* SOURCE MATERIAL
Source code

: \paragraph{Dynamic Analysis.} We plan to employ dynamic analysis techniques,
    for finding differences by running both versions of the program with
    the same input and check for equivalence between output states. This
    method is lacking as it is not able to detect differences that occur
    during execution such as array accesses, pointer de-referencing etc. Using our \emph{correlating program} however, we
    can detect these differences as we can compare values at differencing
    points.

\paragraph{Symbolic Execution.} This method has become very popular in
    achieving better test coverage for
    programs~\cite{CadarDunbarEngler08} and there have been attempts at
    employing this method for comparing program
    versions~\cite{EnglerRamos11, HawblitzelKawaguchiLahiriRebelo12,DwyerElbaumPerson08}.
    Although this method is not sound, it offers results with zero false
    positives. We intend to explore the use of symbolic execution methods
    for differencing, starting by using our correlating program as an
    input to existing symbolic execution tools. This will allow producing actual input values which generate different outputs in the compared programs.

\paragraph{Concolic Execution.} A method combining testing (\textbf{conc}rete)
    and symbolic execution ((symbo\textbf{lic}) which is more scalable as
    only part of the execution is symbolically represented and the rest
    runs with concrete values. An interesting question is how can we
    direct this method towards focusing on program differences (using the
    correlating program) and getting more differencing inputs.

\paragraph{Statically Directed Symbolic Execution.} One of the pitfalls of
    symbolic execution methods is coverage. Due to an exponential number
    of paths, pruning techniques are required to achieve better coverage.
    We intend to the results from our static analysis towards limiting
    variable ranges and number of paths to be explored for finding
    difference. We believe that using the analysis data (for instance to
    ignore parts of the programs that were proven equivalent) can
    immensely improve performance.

* GOAL OF THE EXERCISE
Within the material above, show every line that includes "coverage".

* WRITTEN SOLUTION
    achieving better test coverage for
    symbolic execution methods is coverage. Due to an exponential number
    of paths, pruning techniques are required to achieve better coverage.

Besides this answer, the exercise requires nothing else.